Children of the Sun is an engrossing indie sniper puzzler that hits the spot

Through dense digital underbrush and up sloping inclines, each quick-fire level within Children of the Sun begins on foot, as The Girl, its unnamed protagonist, runs in a distant arc around her cultist prey. Long hair covering her face, gun slung across her back, head turned down to the dirt – the sense is less of someone scoping their targets, and more that they’re simply sensing the right place to finally take their shot.

Of course, it’s you in control – sending The Girl left or right along a preset path as you scan the bright shapes in the distance: glowing golden figures amidst dark surroundings, highlighted as if by some sort of sixth sense. Does The Girl have some kind of special powers? Were the cult in question, the Children of the Sun, anything to do with that? The only information you’re given on her backstory is that she was once one of their number – willing or not is unclear – before becoming hellbent on their destruction.
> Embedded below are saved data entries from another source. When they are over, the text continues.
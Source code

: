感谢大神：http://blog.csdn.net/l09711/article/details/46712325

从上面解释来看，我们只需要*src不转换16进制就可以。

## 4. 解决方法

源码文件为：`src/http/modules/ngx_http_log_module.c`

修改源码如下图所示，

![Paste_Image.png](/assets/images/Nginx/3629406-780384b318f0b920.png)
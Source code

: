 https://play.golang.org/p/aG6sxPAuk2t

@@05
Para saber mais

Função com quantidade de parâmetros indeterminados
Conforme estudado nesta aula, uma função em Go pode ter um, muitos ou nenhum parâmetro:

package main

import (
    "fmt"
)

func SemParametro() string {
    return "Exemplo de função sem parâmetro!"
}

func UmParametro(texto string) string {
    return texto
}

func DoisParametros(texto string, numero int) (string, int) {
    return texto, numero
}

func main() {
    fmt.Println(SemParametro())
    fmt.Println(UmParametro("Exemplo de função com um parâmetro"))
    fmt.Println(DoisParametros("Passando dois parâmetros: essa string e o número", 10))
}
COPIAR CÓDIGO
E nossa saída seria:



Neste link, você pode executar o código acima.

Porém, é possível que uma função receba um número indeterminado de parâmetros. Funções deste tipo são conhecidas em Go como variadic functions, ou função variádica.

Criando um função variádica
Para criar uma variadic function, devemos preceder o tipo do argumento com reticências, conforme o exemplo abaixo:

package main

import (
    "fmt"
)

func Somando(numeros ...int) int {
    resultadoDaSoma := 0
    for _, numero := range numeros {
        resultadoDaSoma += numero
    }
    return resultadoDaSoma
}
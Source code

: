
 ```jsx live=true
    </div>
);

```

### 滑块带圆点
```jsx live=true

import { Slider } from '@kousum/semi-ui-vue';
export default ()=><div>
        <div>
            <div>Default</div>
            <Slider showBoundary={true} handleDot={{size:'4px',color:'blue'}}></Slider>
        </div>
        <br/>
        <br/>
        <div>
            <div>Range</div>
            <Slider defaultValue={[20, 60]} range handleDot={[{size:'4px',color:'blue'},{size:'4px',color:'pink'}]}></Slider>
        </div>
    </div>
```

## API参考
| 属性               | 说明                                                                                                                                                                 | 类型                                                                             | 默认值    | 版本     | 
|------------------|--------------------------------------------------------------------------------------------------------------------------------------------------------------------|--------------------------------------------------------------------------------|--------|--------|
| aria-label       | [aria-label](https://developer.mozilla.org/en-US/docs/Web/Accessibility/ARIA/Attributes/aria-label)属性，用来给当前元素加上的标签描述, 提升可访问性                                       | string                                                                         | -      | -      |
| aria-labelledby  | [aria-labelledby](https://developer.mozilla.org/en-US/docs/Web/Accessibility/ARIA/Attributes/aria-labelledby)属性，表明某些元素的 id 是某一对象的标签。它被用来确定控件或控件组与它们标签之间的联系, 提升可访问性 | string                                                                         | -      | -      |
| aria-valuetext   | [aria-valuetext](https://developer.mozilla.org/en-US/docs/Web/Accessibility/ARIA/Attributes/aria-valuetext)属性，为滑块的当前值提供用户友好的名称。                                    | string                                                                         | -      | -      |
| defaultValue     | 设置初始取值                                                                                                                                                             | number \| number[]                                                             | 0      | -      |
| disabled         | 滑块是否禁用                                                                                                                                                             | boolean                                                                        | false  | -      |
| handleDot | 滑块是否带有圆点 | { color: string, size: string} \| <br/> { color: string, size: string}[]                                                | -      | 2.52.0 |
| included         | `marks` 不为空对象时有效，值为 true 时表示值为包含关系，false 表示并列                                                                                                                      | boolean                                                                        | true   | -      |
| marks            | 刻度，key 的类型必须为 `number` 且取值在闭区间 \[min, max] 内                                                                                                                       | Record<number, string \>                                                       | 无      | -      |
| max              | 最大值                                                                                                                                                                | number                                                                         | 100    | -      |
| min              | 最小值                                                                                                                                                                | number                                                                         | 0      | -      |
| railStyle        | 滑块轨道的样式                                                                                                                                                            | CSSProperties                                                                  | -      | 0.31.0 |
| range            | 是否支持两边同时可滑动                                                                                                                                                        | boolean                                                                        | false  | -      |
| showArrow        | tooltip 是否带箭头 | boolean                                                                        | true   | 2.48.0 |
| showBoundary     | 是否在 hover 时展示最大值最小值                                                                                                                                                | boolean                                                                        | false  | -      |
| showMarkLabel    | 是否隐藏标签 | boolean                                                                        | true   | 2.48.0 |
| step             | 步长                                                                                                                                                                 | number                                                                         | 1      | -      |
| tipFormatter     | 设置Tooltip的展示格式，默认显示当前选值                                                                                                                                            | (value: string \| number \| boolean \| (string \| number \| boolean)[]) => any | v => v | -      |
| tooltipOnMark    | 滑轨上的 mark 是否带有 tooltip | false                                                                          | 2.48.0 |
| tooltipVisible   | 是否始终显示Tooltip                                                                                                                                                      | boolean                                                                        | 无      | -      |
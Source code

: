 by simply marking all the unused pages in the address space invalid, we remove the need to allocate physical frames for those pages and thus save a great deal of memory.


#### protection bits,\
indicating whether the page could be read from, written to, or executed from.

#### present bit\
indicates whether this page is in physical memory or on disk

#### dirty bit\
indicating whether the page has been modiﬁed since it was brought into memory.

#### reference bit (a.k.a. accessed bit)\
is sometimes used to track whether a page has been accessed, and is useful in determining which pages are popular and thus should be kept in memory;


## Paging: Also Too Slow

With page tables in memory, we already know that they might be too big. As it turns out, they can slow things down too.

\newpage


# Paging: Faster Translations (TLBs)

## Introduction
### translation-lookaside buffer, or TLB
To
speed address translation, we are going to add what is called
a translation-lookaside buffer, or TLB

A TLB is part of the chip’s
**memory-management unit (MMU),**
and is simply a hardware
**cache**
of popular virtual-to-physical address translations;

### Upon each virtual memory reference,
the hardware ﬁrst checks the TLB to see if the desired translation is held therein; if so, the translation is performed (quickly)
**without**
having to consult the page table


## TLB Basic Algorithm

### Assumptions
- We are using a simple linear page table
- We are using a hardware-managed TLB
Once you have picked The Girl’s position, each level then transitions to its main event: trigger pulled, the bullet fires via Sniper Elite-style slow-motion tracking shot through the air – barrelling towards its first target. Cue blood spurts, and then – on you go, again as if by magic, with a chance now to suddenly change the bullet’s angle to take down a second cultist, and then a third, and a fourth… But where are they all? Regardless of where you take that original shot, each level in Children of the Sun is a miniature maze for you to navigate in bullet time. Around corners, through windows into buildings, hiding in the trees. Get your path right, and no one is safe.